だが、そうだ、約束は約束だ。琶子は項垂れ、祈る。
どうか榊原さんが金ちゃん並みに、イヤ! それ以上に! 悪運強く逞しくありますように……と。

そして、フト思う。敗者が祈ってもあまり効き目がないな……と。

そう、あの日、あの後、何故か則武の提案でジェンガ大会が始まった。
ゲームに没頭するうち、琶子の心に相反する二つの思いが湧き上がった。

『負けて悔しい思い』と『リアルの楽さ』

それは、バーチャルな妄想世界で味わうワクワクやドキドキとは比較できないほど、琶子の心を激しく鼓動させた。

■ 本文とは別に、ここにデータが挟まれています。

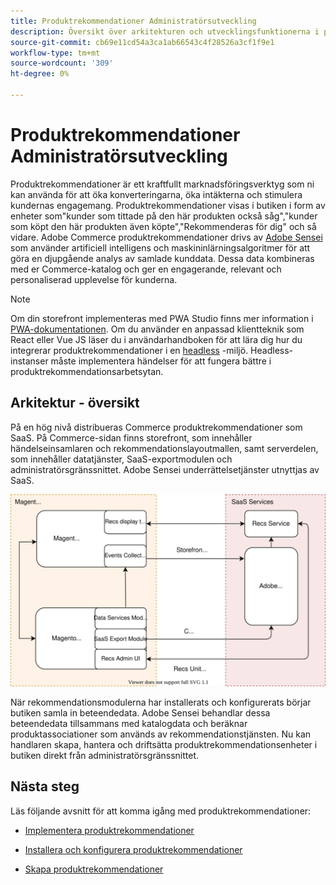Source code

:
 ```yaml
---
title: Produktrekommendationer Administratörsutveckling
description: Översikt över arkitekturen och utvecklingsfunktionerna i produktrekommendationer.
source-git-commit: cb69e11cd54a3ca1ab66543c4f28526a3cf1f9e1
workflow-type: tm+mt
source-wordcount: '309'
ht-degree: 0%

---
```


# Produktrekommendationer Administratörsutveckling

Produktrekommendationer är ett kraftfullt marknadsföringsverktyg som ni kan använda för att öka konverteringarna, öka intäkterna och stimulera kundernas engagemang. Produktrekommendationer visas i butiken i form av enheter som&quot;kunder som tittade på den här produkten också såg&quot;,&quot;kunder som köpt den här produkten även köpte&quot;,&quot;Rekommenderas för dig&quot; och så vidare. Adobe Commerce produktrekommendationer drivs av [Adobe Sensei](https://www.adobe.com/sensei.html) som använder artificiell intelligens och maskininlärningsalgoritmer för att göra en djupgående analys av samlade kunddata. Dessa data kombineras med er Commerce-katalog och ger en engagerande, relevant och personaliserad upplevelse för kunderna.

>[!NOTE]
>
>Om din storefront implementeras med PWA Studio finns mer information i [PWA-dokumentationen](https://developer.adobe.com/commerce/pwa-studio/integrations/product-recommendations/). Om du använder en anpassad klientteknik som React eller Vue JS läser du i användarhandboken för att lära dig hur du integrerar produktrekommendationer i en [headless](headless.md) -miljö. Headless-instanser måste implementera händelser för att fungera bättre i produktrekommendationsarbetsytan.

## Arkitektur - översikt

På en hög nivå distribueras Commerce produktrekommendationer som SaaS. På Commerce-sidan finns storefront, som innehåller händelseinsamlaren och rekommendationslayoutmallen, samt serverdelen, som innehåller datatjänster, SaaS-exportmodulen och administratörsgränssnittet. Adobe Sensei underrättelsetjänster utnyttjas av SaaS.

![Arkitektur för produktrekommendationer](assets/arch-diag-sensei.svg)

När rekommendationsmodulerna har installerats och konfigurerats börjar butiken samla in beteendedata. Adobe Sensei behandlar dessa beteendedata tillsammans med katalogdata och beräknar produktassociationer som används av rekommendationstjänsten. Nu kan handlaren skapa, hantera och driftsätta produktrekommendationsenheter i butiken direkt från administratörsgränssnittet.

## Nästa steg

Läs följande avsnitt för att komma igång med produktrekommendationer:

- [Implementera produktrekommendationer](implementation-workflow.md)

- [Installera och konfigurera produktrekommendationer](install-configure.md)

- [Skapa produktrekommendationer](create.md)
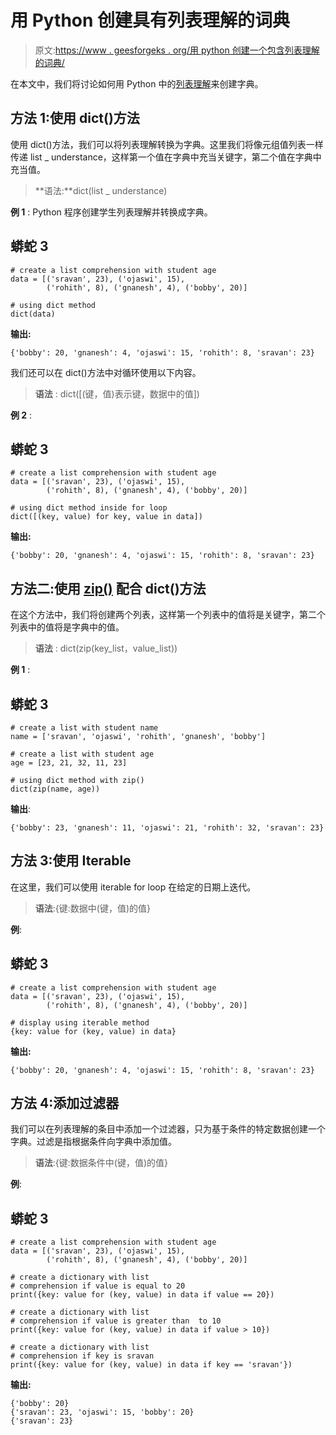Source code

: # 用 Python 创建具有列表理解的词典

> 原文:[https://www . geesforgeks . org/用 python 创建一个包含列表理解的词典/](https://www.geeksforgeeks.org/create-a-dictionary-with-list-comprehension-in-python/)

在本文中，我们将讨论如何用 Python 中的[列表理解](https://www.geeksforgeeks.org/python-list-comprehension-and-slicing/)来创建字典。

## 方法 1:使用 dict()方法

使用 dict()方法，我们可以将列表理解转换为字典。这里我们将像元组值列表一样传递 list _ understance，这样第一个值在字典中充当关键字，第二个值在字典中充当值。

> **语法:**dict(list _ understance)

**例 1** : Python 程序创建学生列表理解并转换成字典。

## 蟒蛇 3

```
# create a list comprehension with student age
data = [('sravan', 23), ('ojaswi', 15),
        ('rohith', 8), ('gnanesh', 4), ('bobby', 20)]

# using dict method
dict(data)
```

**输出:**

```
{'bobby': 20, 'gnanesh': 4, 'ojaswi': 15, 'rohith': 8, 'sravan': 23}
```

我们还可以在 dict()方法中对循环使用以下内容。

> **语法** : dict([(键，值)表示键，数据中的值])

**例 2** :

## 蟒蛇 3

```
# create a list comprehension with student age
data = [('sravan', 23), ('ojaswi', 15),
        ('rohith', 8), ('gnanesh', 4), ('bobby', 20)]

# using dict method inside for loop
dict([(key, value) for key, value in data])
```

**输出:**

```
{'bobby': 20, 'gnanesh': 4, 'ojaswi': 15, 'rohith': 8, 'sravan': 23}
```

## 方法二:使用 [zip()](https://www.geeksforgeeks.org/zip-in-python/) 配合 dict()方法

在这个方法中，我们将创建两个列表，这样第一个列表中的值将是关键字，第二个列表中的值将是字典中的值。

> **语法** : dict(zip(key_list，value_list))

**例 1** :

## 蟒蛇 3

```
# create a list with student name
name = ['sravan', 'ojaswi', 'rohith', 'gnanesh', 'bobby']

# create a list with student age
age = [23, 21, 32, 11, 23]

# using dict method with zip()
dict(zip(name, age))
```

**输出**:

```
{'bobby': 23, 'gnanesh': 11, 'ojaswi': 21, 'rohith': 32, 'sravan': 23}
```

## 方法 3:使用 Iterable

在这里，我们可以使用 iterable for loop 在给定的日期上迭代。

> **语法**:{键:数据中(键，值)的值}

**例**:

## 蟒蛇 3

```
# create a list comprehension with student age
data = [('sravan', 23), ('ojaswi', 15),
        ('rohith', 8), ('gnanesh', 4), ('bobby', 20)]

# display using iterable method
{key: value for (key, value) in data}
```

**输出:**

```
{'bobby': 20, 'gnanesh': 4, 'ojaswi': 15, 'rohith': 8, 'sravan': 23}
```

## 方法 4:添加过滤器

我们可以在列表理解的条目中添加一个过滤器，只为基于条件的特定数据创建一个字典。过滤是指根据条件向字典中添加值。

> **语法**:{键:数据条件中(键，值)的值}

**例**:

## 蟒蛇 3

```
# create a list comprehension with student age
data = [('sravan', 23), ('ojaswi', 15),
        ('rohith', 8), ('gnanesh', 4), ('bobby', 20)]

# create a dictionary with list
# comprehension if value is equal to 20
print({key: value for (key, value) in data if value == 20})

# create a dictionary with list
# comprehension if value is greater than  to 10
print({key: value for (key, value) in data if value > 10})

# create a dictionary with list
# comprehension if key is sravan
print({key: value for (key, value) in data if key == 'sravan'})
```

**输出:**

```
{'bobby': 20}
{'sravan': 23, 'ojaswi': 15, 'bobby': 20}
{'sravan': 23}
```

あのまま終われば、気持ち良く眠れたのに……と琶子は思ったが、現実はそう甘くなかった。

そもそもアレが、今回を決定付ける元凶となったのだ。

敗者は勝者の命令は何でも聞く! というルールの元、白熱の末、結果、勝者は清、そして、敗者は琶子となった。

清の命令は「付き合え」の一言だった。

まんまと乗せられた? そう思った時には既に遅し! の状態だった。
結局、清とリハビリという名の付き合いを始めることになり、邸宅訪問は決定事項となった。

あの日、とうとう眠れなかった。

クローバーに対する『悔しい』は当然だが、それより、又、疫病神になってしまうのでは、という『恐怖』で……。

なのに心の奥底が、未知の何かを期待している。

しかし……と琶子は当日の大人げない男たちを思い出す。
金成もクローバーも……琶子以上に楽しそうで真剣だった。

則武曰く、人生はゲームと同じ! だそうだ。
生きるか死ぬか、勝つか負けるか、選択は二つに一つ。
ならば、生きて勝つ! 勝つことに意義があるそうだ。

彼等の辞書には『敗者』という言葉は載っていないらしい。
勝利のみが生きる明かしだ! と宣った。

だから……どんな子供騙しのゲームでも真剣にやるのが、クローバー流の遊び方だそうだ。